Description
I am trying to use the library to create a Detatched RO-Crate. For a minimal example, I tried to create something that contains no files; I assume a minimal jsonld to look similar to this (obviously not valid since it has no license etc, but serves as an example):
{
"@context": "https://w3id.org/ro/crate/1.1/context",
"@graph": [
{
"@id": "https://example.org/ro-crate-metadata.json",
"@type": "CreativeWork",
"about": { "@id": "https://example.com/" },
"conformsTo": { "@id": "https://w3id.org/ro/crate/1.1" }
},
{
"@id": "https://example.com/",
"@type": "Dataset",
(...)
}
]
}
When the crate object is created from scratch with ROCrate()
, the id
of the metadata and root dataset entity are already set to default values ro-crate-metadata.json
and ./
. Because the ids are not mutable, the only way to set appropriate ids that i found was to recreate the entities:
from rocrate.rocrate import ROCrate
from rocrate.model import RootDataset, Metadata
crate = ROCrate()
crate.add(RootDataset(crate, "https://example.com/"))
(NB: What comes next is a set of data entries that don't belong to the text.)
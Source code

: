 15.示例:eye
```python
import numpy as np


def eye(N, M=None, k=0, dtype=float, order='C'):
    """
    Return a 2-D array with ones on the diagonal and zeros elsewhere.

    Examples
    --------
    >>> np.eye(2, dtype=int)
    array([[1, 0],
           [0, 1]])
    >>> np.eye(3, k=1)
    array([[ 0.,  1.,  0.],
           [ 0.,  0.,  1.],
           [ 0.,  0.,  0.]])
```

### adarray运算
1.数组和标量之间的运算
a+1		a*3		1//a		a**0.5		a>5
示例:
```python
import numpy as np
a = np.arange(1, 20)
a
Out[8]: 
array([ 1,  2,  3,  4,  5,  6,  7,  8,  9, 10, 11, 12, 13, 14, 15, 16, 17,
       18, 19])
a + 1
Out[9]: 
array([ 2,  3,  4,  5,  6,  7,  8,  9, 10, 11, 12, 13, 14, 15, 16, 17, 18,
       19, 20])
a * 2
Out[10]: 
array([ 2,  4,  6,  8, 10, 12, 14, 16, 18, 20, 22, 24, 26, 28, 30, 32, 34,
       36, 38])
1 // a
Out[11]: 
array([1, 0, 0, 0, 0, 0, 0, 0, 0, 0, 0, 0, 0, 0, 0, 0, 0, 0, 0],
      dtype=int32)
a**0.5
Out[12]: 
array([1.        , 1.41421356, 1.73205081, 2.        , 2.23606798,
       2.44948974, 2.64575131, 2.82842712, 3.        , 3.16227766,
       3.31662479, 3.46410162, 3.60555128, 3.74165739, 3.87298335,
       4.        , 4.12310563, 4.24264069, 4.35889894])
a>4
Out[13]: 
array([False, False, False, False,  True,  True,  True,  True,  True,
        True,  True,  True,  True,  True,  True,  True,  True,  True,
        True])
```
crate.add(Metadata(crate, "https://example.com/ro-crate-metadata.json"))
However, I noticed some problems with this approach:
Issue 1
The medata entity about
property does not get updated to the new root dataset entity. this can be fixed by adding an about
property when creating the Metadata entity, but I think a better approach would be to have the library handle this internally for the two must-have entities RootDataset and Metadata.
Issue 2
The original RootDataset and Metadata entity are not actually replaced in the ROCrate. Instead, the new entities are added on top of them. The reason is that the old and new entities do not resolve to the same hash value, leading to the old entities not being evicted from the internal map. The resulting jsonld therefore looks like this even after setting the about
manually:
{
"@context": "https://w3id.org/ro/crate/1.1/context",
"@graph": [
{
"@id": "./",
"@type": "Dataset",
"datePublished": "2024-11-29T14:39:49+00:00"
},
{
"@id": "ro-crate-metadata.json",
"@type": "CreativeWork",
"about": {"@id": "./"},
"conformsTo": {"@id": "[https://w3id.org/ro/crate/1.1](https://w3id.org/ro/crate/1.1)"}
},
{
"@id": "https://example.com/",
"@type": "Dataset",
"datePublished": "2024-11-29T14:39:49+00:00"
},
{
"@id": "https://example.com/ro-crate-metadata.json",
"@type": "CreativeWork",
"about": {"@id": "https://example.com/"},
"conformsTo": {"@id": "[https://w3id.org/ro/crate/1.1](https://w3id.org/ro/crate/1.1)"}
}
]}
I consider this as a bug since there is actual code inside the add
method to work with RootDataset and Metadata, but it fails to override existing entities as intended.
Unless I am approaching detached RO-Crates totally wrong, the only way I found to build a valid detached RO-Crate was to delete the remaining additional entities manually. This led to this "hacky" approach:
crate = ROCrate()
# get a reference to the old root and metadata entity
entities_to_delete = [crate.root_dataset, crate.metadata]
# replace root and metadata entity with entities that have the correct identifier
crate.add(RootDataset(crate, "https://example.com/"))
crate.add(Metadata(crate, "https://example.com/ro-crate-metadata.json", properties={"about": crate.root_dataset}))
# delete old entities
crate.delete(*entities_to_delete)
# generate json for detached crate
pprint(crate.metadata.generate())
Fixing the two issues would make it way easier to work with Detached RO-Crates in general.
On a side note: It would be nice to have a way to instantiate the RO-Crate with correct ids directly, but I think its fine the way it is if some documentation is added about how to build a detached crate, so not everyone has to figure all of the above out on his/her own.